WHAT IS REQUIRED -
Using the listing below, set down exactly the lines starting at the line that contains "## Problem Statement" and ending at the line that contains "Streamlined data maintenance", both included, and no others.

THE DATA -
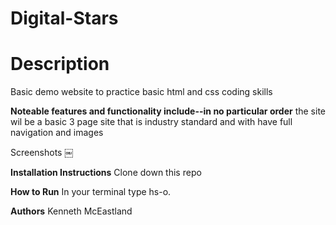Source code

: # Digital-Stars


# Description
Basic demo website to practice basic html and css coding skills

**Noteable features and functionality include--in no particular order**
the site wil be a basic 3 page site that is industry standard and with have full navigation and images

Screenshots
￼

**Installation Instructions**
Clone down this repo

**How to Run**
In your terminal type hs-o.

**Authors**
Kenneth McEastland



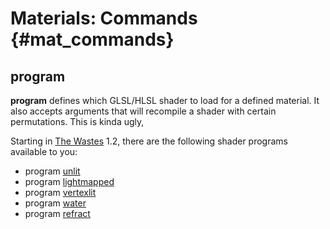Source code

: # Materials: Commands {#mat_commands}
## program
**program** defines which GLSL/HLSL shader to load for a defined
material. It also accepts arguments that will recompile a shader with
certain permutations. This is kinda ugly,

Starting in [The Wastes](The_Wastes) 1.2, there are the
following shader programs available to you:

-   program [unlit](unlit_(Shader))
-   program [lightmapped](lightmapped_(Shader))
-   program [vertexlit](vertexlit_(Shader))
-   program [water](water_(Shader))
-   program [refract](refract_(Shader))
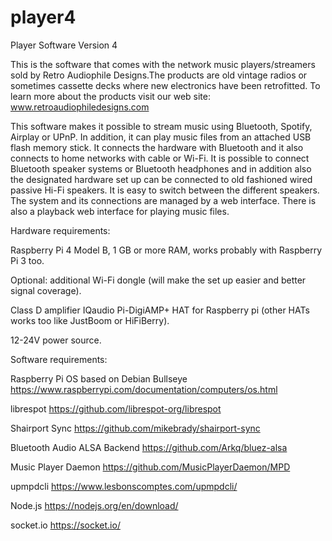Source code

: # player4
Player Software Version 4

This is the software that comes with the network music players/streamers sold by Retro Audiophile Designs.The products are old vintage radios or sometimes cassette decks where new electronics have been retrofitted. To learn more about the products visit our web site: www.retroaudiophiledesigns.com

This software makes it possible to stream music using Bluetooth, Spotify, Airplay or UPnP. In addition, it can play music files from an attached USB flash memory stick. It connects the hardware with Bluetooth and it also connects to home networks with cable or Wi-Fi. It is possible to connect Bluetooth speaker systems or Bluetooth headphones and in addition also the designated hardware set up can be connected to old fashioned wired passive Hi-Fi speakers. It is easy to switch between the different speakers. The system and its connections are managed by a web interface. There is also a playback web interface for playing music files.



Hardware requirements:

Raspberry Pi 4 Model B, 1 GB or more RAM, works probably with Raspberry Pi 3 too.

Optional: additional Wi-Fi dongle (will make the set up easier and better signal coverage).

Class D amplifier IQaudio Pi-DigiAMP+ HAT for Raspberry pi (other HATs works too like JustBoom or HiFiBerry).

12-24V power source.

Software requirements:

Raspberry Pi OS based on Debian Bullseye https://www.raspberrypi.com/documentation/computers/os.html

librespot https://github.com/librespot-org/librespot

Shairport Sync https://github.com/mikebrady/shairport-sync

Bluetooth Audio ALSA Backend https://github.com/Arkq/bluez-alsa

Music Player Daemon https://github.com/MusicPlayerDaemon/MPD

upmpdcli https://www.lesbonscomptes.com/upmpdcli/

Node.js https://nodejs.org/en/download/

socket.io https://socket.io/

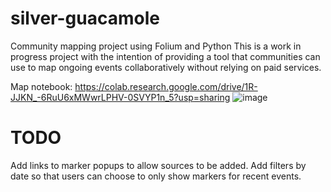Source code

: # silver-guacamole
Community mapping project using Folium and Python
This is a work in progress project with the intention of providing a tool that communities can use to map ongoing events collaboratively without relying on paid services.

Map notebook: https://colab.research.google.com/drive/1R-JJKN_-6RuU6xMWwrLPHV-0SVYP1n_5?usp=sharing
![image](https://github.com/Sully-Siever/silver-guacamole/assets/124461110/5c94580e-5801-4c7c-bebe-ffc592adf427)

TODO
===
Add links to marker popups to allow sources to be added.
Add filters by date so that users can choose to only show markers for recent events.
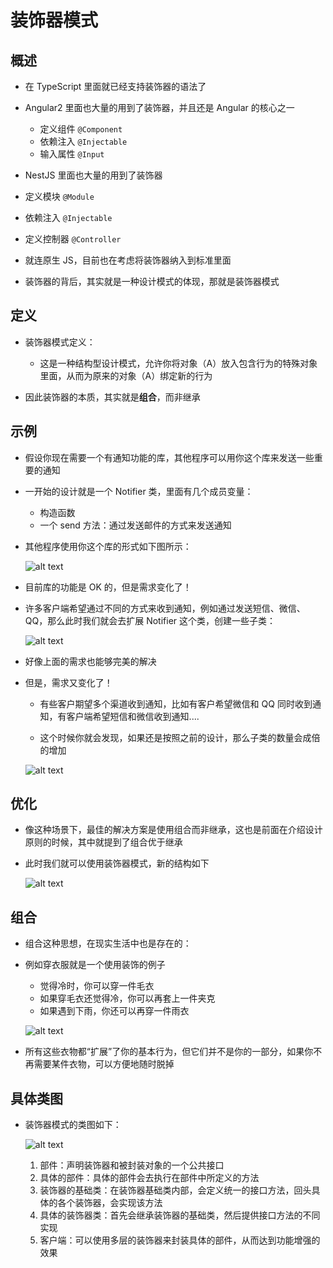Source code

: # 装饰器模式

## 概述

+ 在 TypeScript 里面就已经支持装饰器的语法了
+ Angular2 里面也大量的用到了装饰器，并且还是 Angular 的核心之一

  + 定义组件 `@Component`
  + 依赖注入 `@Injectable`
  + 输入属性 `@Input`

+ NestJS 里面也大量的用到了装饰器

 + 定义模块 `@Module`
 + 依赖注入 `@Injectable`
 + 定义控制器 `@Controller`

+ 就连原生 JS，目前也在考虑将装饰器纳入到标准里面

+ 装饰器的背后，其实就是一种设计模式的体现，那就是装饰器模式

## 定义

+ 装饰器模式定义：

  + 这是一种结构型设计模式，允许你将对象（A）放入包含行为的特殊对象里面，从而为原来的对象（A）绑定新的行为

+ 因此装饰器的本质，其实就是**组合**，而非继承

## 示例

+ 假设你现在需要一个有通知功能的库，其他程序可以用你这个库来发送一些重要的通知

+ 一开始的设计就是一个 Notifier 类，里面有几个成员变量：

  + 构造函数
  + 一个 send 方法：通过发送邮件的方式来发送通知

+ 其他程序使用你这个库的形式如下图所示：

  ![alt text](images/1.png)

+ 目前库的功能是 OK 的，但是需求变化了！

+ 许多客户端希望通过不同的方式来收到通知，例如通过发送短信、微信、QQ，那么此时我们就会去扩展 Notifier 这个类，创建一些子类：

  ![alt text](images/2.png)

+ 好像上面的需求也能够完美的解决

+ 但是，需求又变化了！

  + 有些客户期望多个渠道收到通知，比如有客户希望微信和 QQ 同时收到通知，有客户端希望短信和微信收到通知....

  + 这个时候你就会发现，如果还是按照之前的设计，那么子类的数量会成倍的增加

  ![alt text](images/3.png)

## 优化

+ 像这种场景下，最佳的解决方案是使用组合而非继承，这也是前面在介绍设计原则的时候，其中就提到了组合优于继承

+ 此时我们就可以使用装饰器模式，新的结构如下

  ![alt text](images/4.png)

## 组合

+ 组合这种思想，在现实生活中也是存在的：

+ 例如穿衣服就是一个使用装饰的例子

  + 觉得冷时，你可以穿一件毛衣
  + 如果穿毛衣还觉得冷，你可以再套上一件夹克
  + 如果遇到下雨，你还可以再穿一件雨衣

  ![alt text](images/5.png)

+ 所有这些衣物都“扩展”了你的基本行为，但它们并不是你的一部分，如果你不再需要某件衣物，可以方便地随时脱掉

## 具体类图

+ 装饰器模式的类图如下：

  ![alt text](images/6.png)

  1. 部件：声明装饰器和被封装对象的一个公共接口
  2. 具体的部件：具体的部件会去执行在部件中所定义的方法
  3. 装饰器的基础类：在装饰器基础类内部，会定义统一的接口方法，回头具体的各个装饰器，会实现该方法
  4. 具体的装饰器类：首先会继承装饰器的基础类，然后提供接口方法的不同实现
  5. 客户端：可以使用多层的装饰器来封装具体的部件，从而达到功能增强的效果
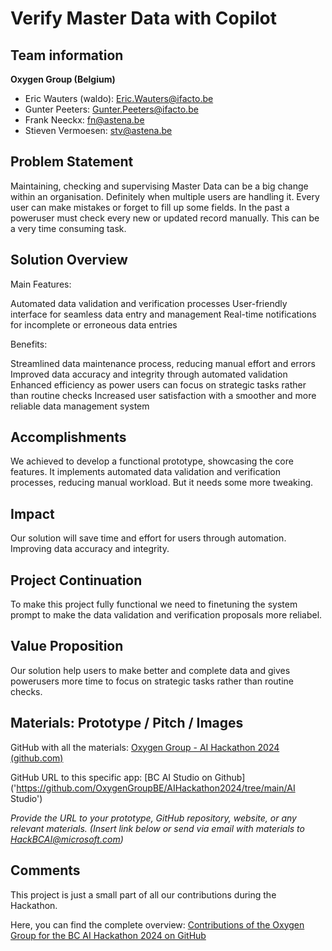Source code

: # Verify Master Data with Copilot

## Team information  

**Oxygen Group (Belgium)**

- Eric Wauters (waldo): Eric.Wauters@ifacto.be
- Gunter Peeters: Gunter.Peeters@ifacto.be
- Frank Neeckx: fn@astena.be
- Stieven Vermoesen: stv@astena.be

## Problem Statement
Maintaining, checking and supervising Master Data can be a big change within an organisation. Definitely when multiple users are handling it.
Every user can make mistakes or forget to fill up some fields.
In the past a poweruser must check every new or updated record manually. This can be a very time consuming task.

## Solution Overview
Main Features:

Automated data validation and verification processes
User-friendly interface for seamless data entry and management
Real-time notifications for incomplete or erroneous data entries

Benefits:

Streamlined data maintenance process, reducing manual effort and errors
Improved data accuracy and integrity through automated validation
Enhanced efficiency as power users can focus on strategic tasks rather than routine checks
Increased user satisfaction with a smoother and more reliable data management system

## Accomplishments
We achieved to develop a functional prototype, showcasing the core features. It implements automated data validation and verification processes, reducing manual workload. But it needs some more tweaking.

## Impact 
Our solution will save time and effort for users through automation.
Improving data accuracy and integrity.

## Project Continuation
To make this project fully functional we need to finetuning the system prompt to make the data validation and verification proposals more reliabel. 

## Value Proposition 
Our solution help users to make better and complete data and gives powerusers more time to focus on strategic tasks rather than routine checks. 

## Materials: Prototype / Pitch / Images 

GitHub with all the materials: [Oxygen Group - AI Hackathon 2024 (github.com)](https://github.com/OxygenGroupBE/AIHackathon2024)

GitHub URL to this specific app: [BC AI Studio on Github]('https://github.com/OxygenGroupBE/AIHackathon2024/tree/main/AI Studio')

*Provide the URL to your prototype, GitHub repository, website, or any relevant materials.* 
*(Insert link below or send via email with materials to HackBCAI@microsoft.com)* 

## Comments

This project is just a small part of all our contributions during the Hackathon.  

Here, you can find the complete overview:  [Contributions of the Oxygen Group for the BC AI Hackathon 2024 on GitHub](https://github.com/OxygenGroupBE/AIHackathon2024/blob/main/ReadMe.md)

WRITTEN ANSWER -
## Problem Statement
Maintaining, checking and supervising Master Data can be a big change within an organisation. Definitely when multiple users are handling it.
Every user can make mistakes or forget to fill up some fields.
In the past a poweruser must check every new or updated record manually. This can be a very time consuming task.

## Solution Overview
Main Features:

Automated data validation and verification processes
User-friendly interface for seamless data entry and management
Real-time notifications for incomplete or erroneous data entries

Benefits:

Streamlined data maintenance process, reducing manual effort and errors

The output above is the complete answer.